Increasing numbers of wildfires are influencing climate as well, the authors report. "The tragic fires in Victoria, Australia, emphasize the ubiquity of recent large wildfires and potentially changing fire regimes that are concomitant with anthropogenic climate change," said first author David Bowman, professor at the University of Tasmania. "Our review is both timely and of great relevance globally."
Carbon dioxide is the most important and well-studied greenhouse gas that is emitted by burning plants. Other atmospheric changes caused by fires are increases in the greenhouse gas methane, increased aerosol particulates from smoke, and the changing reflectance of a charred landscape. Consequences of large fires also have huge economic, environmental, and health costs, report the authors.
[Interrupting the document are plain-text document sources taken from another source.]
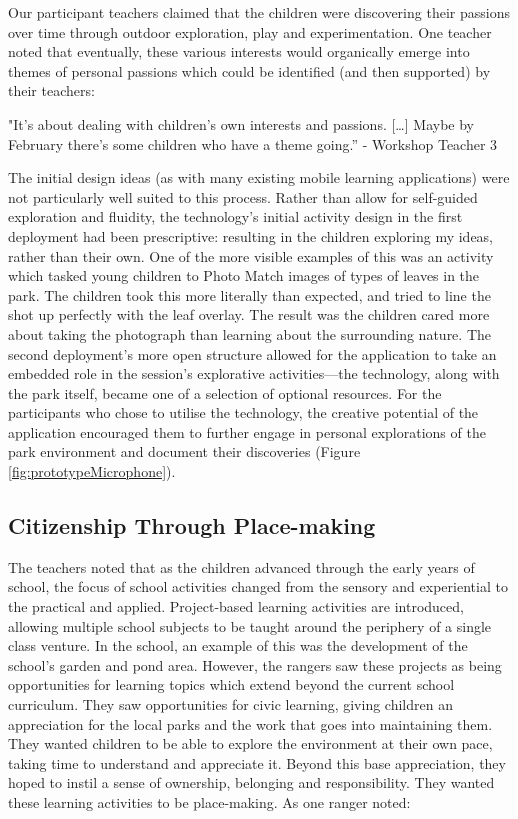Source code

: Our participant teachers claimed that the children were discovering their passions over time through outdoor exploration, play and experimentation. One teacher noted that eventually, these various interests would organically emerge into themes of personal passions which could be identified (and then supported) by their teachers:

\begin{displayquote}
"It’s about dealing with children’s own interests and passions. […] Maybe by February there’s some children who have a theme going.” - Workshop Teacher 3
\end{displayquote}

The initial design ideas (as with many existing mobile learning applications) were not particularly well suited to this process. Rather than allow for self-guided exploration and fluidity, the technology’s initial activity design in the first deployment had been prescriptive: resulting in the children exploring my ideas, rather than their own. One of the more visible examples of this was an activity which tasked young children to Photo Match images of types of leaves in the park. The children took this more literally than expected, and tried to line the shot up perfectly with the leaf overlay. The result was the children cared more about taking the photograph than learning about the surrounding nature. The second deployment’s more open structure allowed for the application to take an embedded role in the session’s explorative activities---the technology, along with the park itself, became one of a selection of optional resources. For the participants who chose to utilise the technology, the creative potential of the application encouraged them to further engage in personal explorations of the park environment and document their discoveries (Figure \ref{fig:prototypeMicrophone}).

\subsection{Citizenship Through Place-making}

The teachers noted that as the children advanced through the early years of school, the focus of school activities changed from the sensory and experiential to the practical and applied. Project-based learning activities are introduced, allowing multiple school subjects to be taught around the periphery of a single class venture. In the school, an example of this was the development of the school’s garden and pond area. However, the rangers saw these projects as being opportunities for learning topics which extend beyond the current school curriculum.  They saw opportunities for civic learning, giving children an appreciation for the local parks and the work that goes into maintaining them. They wanted children to be able to explore the environment at their own pace, taking time to understand and appreciate it. Beyond this base appreciation, they hoped to instil a sense of ownership, belonging and responsibility. They wanted these learning activities to be place-making. As one ranger noted:

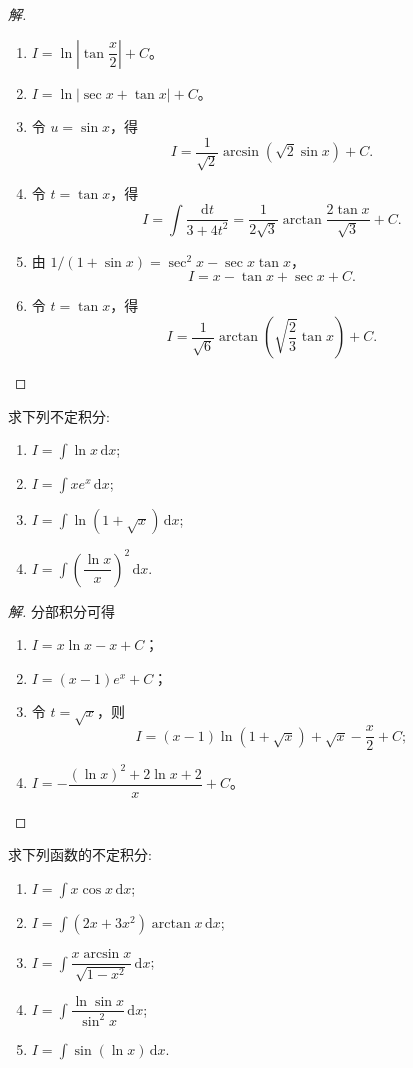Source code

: \documentclass[../../数学分析培优讲义(答案版).tex]{subfiles}
\begin{document}
\begin{proof}[解]
\begin{enumerate}[label=(\arabic*)]
    \item $\displaystyle I=\ln\left|\tan\dfrac{x}{2}\right|+C$。
    \item $\displaystyle I=\ln|\sec x+\tan x|+C$。
    \item 令 $u=\sin x$，得
    \[
        I=\dfrac{1}{\sqrt2}\arcsin(\sqrt2\sin x)+C.
    \]
    \item 令 $t=\tan x$，得
    \[
        I=\int\dfrac{\mathrm{d}t}{3+4t^2}
        =\dfrac{1}{2\sqrt3}\arctan\dfrac{2\tan x}{\sqrt3}+C.
    \]
    \item 由 $1/(1+\sin x)=\sec^2x-\sec x\tan x$，
    \[
        I=x-\tan x+\sec x+C.
    \]
    \item 令 $t=\tan x$，得
    \[
        I=\dfrac{1}{\sqrt6}\arctan\left(\sqrt{\dfrac{2}{3}}\tan x\right)+C.
    \]
\end{enumerate}
\end{proof}

\begin{example}
求下列不定积分:
\begin{enumerate}[label=(\arabic*)]
    \item $\displaystyle I=\int\ln x\,\mathrm{d}x$;
    \item $\displaystyle I=\int xe^x\,\mathrm{d}x$;
    \item $\displaystyle I=\int\ln(1+\sqrt{x})\,\mathrm{d}x$;
    \item $\displaystyle I=\int\left(\dfrac{\ln x}{x}\right)^2\,\mathrm{d}x$.
\end{enumerate}
\end{example}

\begin{proof}[解]
分部积分可得
\begin{enumerate}[label=(\arabic*)]
    \item $\displaystyle I=x\ln x-x+C$；
    \item $\displaystyle I=(x-1)e^x+C$；
    \item 令 $t=\sqrt{x}$，则
    \[
        I=(x-1)\ln(1+\sqrt{x})+\sqrt{x}-\dfrac{x}{2}+C;
    \]
    \item $\displaystyle I=-\dfrac{(\ln x)^2+2\ln x+2}{x}+C$。
\end{enumerate}
\end{proof}

\begin{example}
求下列函数的不定积分:
\begin{enumerate}[label=(\arabic*)]
    \item $\displaystyle I=\int x\cos x\,\mathrm{d}x$;
    \item $\displaystyle I=\int(2x+3x^2)\arctan x\,\mathrm{d}x$;
    \item $\displaystyle I=\int\dfrac{x\arcsin x}{\sqrt{1-x^2}}\,\mathrm{d}x$;
    \item $\displaystyle I=\int\dfrac{\ln\sin x}{\sin^2x}\,\mathrm{d}x$;
    \item $\displaystyle I=\int\sin(\ln x)\,\mathrm{d}x$.
\end{enumerate}
\end{example}
\end{document}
The authors state, "Earth is intrinsically a flammable planet due to its cover of carbon-rich vegetation, seasonally dry climates, atmospheric oxygen, widespread lightning, and volcano ignitions. Yet, despite the human species' long-held appreciation of this flammability, the global scope of fire has been revealed only recently by satellite observations, available beginning in the 1980s."
They note, however, that satellites cannot adequately capture fire activity in ecosystems with very long fire intervals, or those with highly variable fire activity.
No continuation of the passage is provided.